**WHAT YOU WILL DO**
Every line of the data that includes "word" should be copied out.

**DATA TO USE**

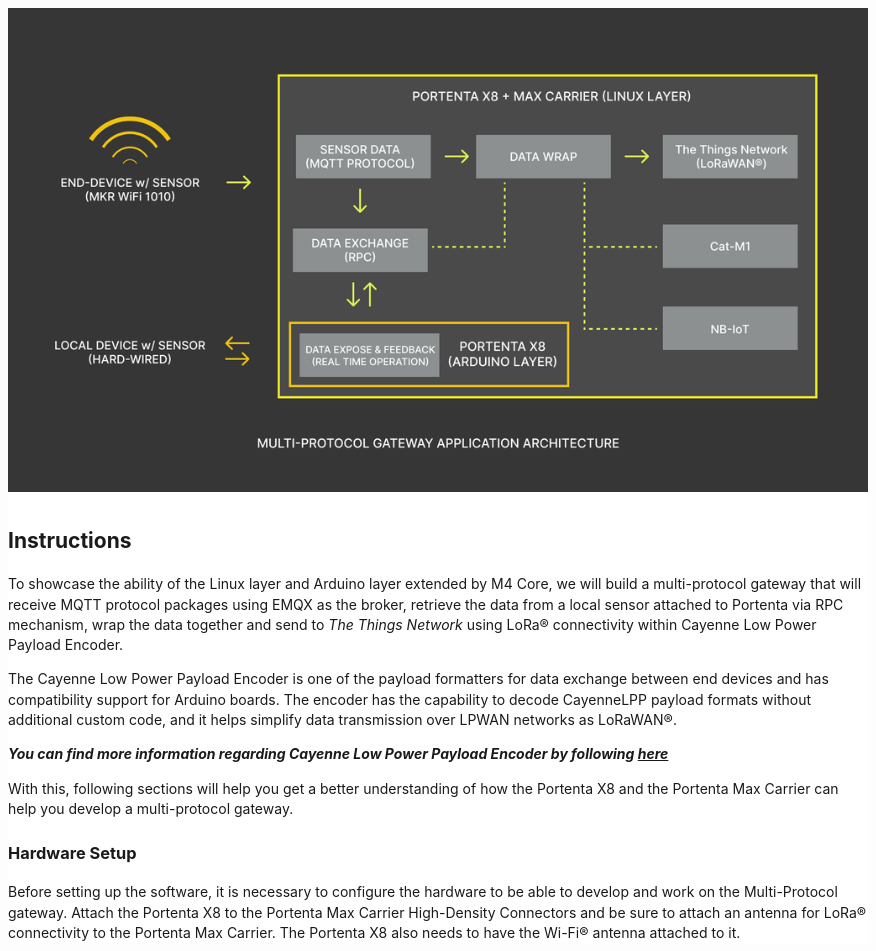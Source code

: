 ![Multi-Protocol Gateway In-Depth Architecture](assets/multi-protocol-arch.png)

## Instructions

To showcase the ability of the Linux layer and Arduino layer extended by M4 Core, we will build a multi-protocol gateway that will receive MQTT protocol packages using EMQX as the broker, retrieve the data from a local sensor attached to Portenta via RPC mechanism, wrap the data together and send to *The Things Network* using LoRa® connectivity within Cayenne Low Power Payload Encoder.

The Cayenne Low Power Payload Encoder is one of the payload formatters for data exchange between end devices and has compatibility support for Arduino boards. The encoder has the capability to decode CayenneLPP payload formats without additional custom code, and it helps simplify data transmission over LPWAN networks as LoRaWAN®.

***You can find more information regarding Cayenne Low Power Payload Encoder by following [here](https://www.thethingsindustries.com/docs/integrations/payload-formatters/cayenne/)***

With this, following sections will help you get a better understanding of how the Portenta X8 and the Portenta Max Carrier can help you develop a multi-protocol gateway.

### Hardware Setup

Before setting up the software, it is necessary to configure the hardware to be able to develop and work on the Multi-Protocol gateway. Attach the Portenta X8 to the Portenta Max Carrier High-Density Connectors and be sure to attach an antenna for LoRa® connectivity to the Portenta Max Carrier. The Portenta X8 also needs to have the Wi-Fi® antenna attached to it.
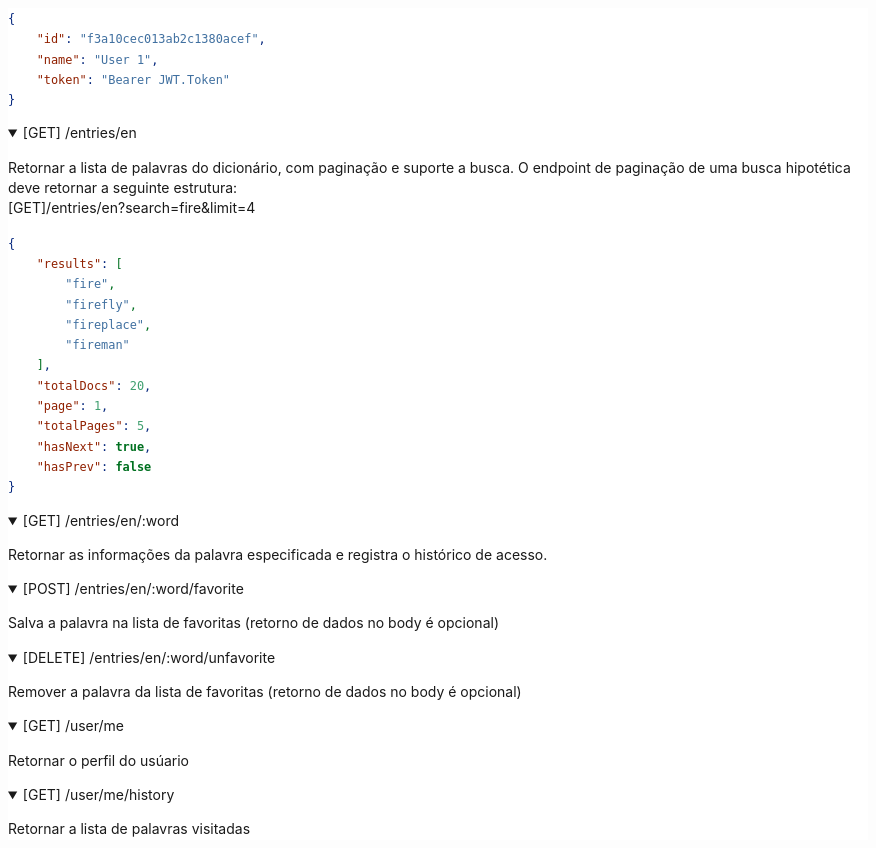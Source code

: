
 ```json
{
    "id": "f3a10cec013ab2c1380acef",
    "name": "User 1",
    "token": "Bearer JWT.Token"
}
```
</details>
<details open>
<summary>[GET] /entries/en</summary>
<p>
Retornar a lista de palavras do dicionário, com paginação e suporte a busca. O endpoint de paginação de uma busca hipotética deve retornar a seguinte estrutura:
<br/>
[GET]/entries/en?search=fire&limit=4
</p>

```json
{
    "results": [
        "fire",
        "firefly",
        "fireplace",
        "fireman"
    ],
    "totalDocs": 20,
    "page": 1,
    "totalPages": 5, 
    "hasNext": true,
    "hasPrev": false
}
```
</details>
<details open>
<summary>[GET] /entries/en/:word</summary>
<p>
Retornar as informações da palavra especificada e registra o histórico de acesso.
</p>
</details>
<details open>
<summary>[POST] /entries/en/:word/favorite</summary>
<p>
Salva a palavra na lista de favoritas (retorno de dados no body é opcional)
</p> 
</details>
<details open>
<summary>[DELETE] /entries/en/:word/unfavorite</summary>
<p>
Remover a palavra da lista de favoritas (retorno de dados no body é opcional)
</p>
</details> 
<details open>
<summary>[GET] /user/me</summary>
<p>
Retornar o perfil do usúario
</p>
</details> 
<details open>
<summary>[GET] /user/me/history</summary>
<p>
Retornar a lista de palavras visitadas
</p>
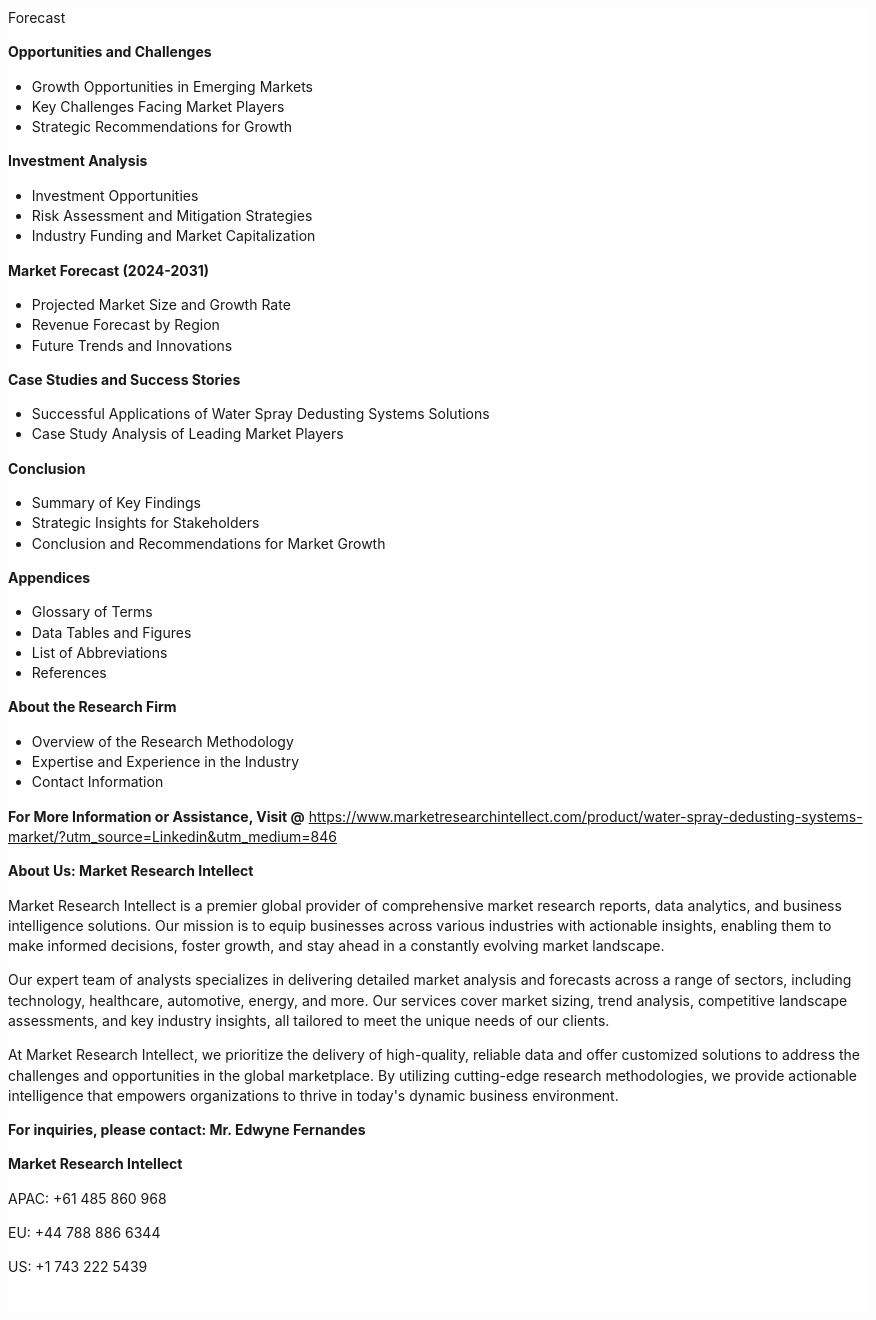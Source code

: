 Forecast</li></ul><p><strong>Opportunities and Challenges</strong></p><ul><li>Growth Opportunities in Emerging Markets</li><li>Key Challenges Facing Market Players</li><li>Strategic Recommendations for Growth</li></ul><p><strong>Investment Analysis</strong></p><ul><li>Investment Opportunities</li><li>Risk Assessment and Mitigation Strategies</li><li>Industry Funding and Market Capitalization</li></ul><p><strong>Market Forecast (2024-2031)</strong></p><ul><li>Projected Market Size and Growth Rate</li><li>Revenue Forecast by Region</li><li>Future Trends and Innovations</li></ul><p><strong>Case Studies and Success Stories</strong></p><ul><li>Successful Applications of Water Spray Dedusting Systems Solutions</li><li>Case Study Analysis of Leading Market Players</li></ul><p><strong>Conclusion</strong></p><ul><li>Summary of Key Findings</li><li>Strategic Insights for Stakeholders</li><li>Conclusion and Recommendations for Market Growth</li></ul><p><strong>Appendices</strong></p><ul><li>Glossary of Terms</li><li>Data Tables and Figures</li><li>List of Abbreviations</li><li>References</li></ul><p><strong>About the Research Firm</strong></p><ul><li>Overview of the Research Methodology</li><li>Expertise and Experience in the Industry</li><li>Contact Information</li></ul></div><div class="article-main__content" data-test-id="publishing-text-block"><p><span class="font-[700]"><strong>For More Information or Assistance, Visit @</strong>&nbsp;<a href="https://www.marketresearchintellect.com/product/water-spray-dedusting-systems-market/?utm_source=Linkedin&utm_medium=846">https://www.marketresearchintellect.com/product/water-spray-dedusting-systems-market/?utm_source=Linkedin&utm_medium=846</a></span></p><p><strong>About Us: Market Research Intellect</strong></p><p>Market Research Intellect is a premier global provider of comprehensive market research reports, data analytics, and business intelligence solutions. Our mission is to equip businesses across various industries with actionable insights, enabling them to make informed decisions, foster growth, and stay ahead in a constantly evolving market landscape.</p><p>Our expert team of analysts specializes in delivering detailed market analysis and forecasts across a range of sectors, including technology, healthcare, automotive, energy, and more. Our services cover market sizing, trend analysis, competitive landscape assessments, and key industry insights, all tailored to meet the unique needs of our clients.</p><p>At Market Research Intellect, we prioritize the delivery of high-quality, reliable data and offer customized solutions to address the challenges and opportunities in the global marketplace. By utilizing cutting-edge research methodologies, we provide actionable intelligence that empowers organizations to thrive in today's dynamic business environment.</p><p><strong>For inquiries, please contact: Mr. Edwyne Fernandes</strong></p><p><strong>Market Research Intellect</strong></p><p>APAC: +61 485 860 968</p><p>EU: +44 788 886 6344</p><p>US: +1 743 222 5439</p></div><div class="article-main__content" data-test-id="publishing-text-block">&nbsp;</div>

**WRITTEN RESPONSE**
<summary>[GET] /entries/en/:word</summary>
<summary>[POST] /entries/en/:word/favorite</summary>
<summary>[DELETE] /entries/en/:word/unfavorite</summary>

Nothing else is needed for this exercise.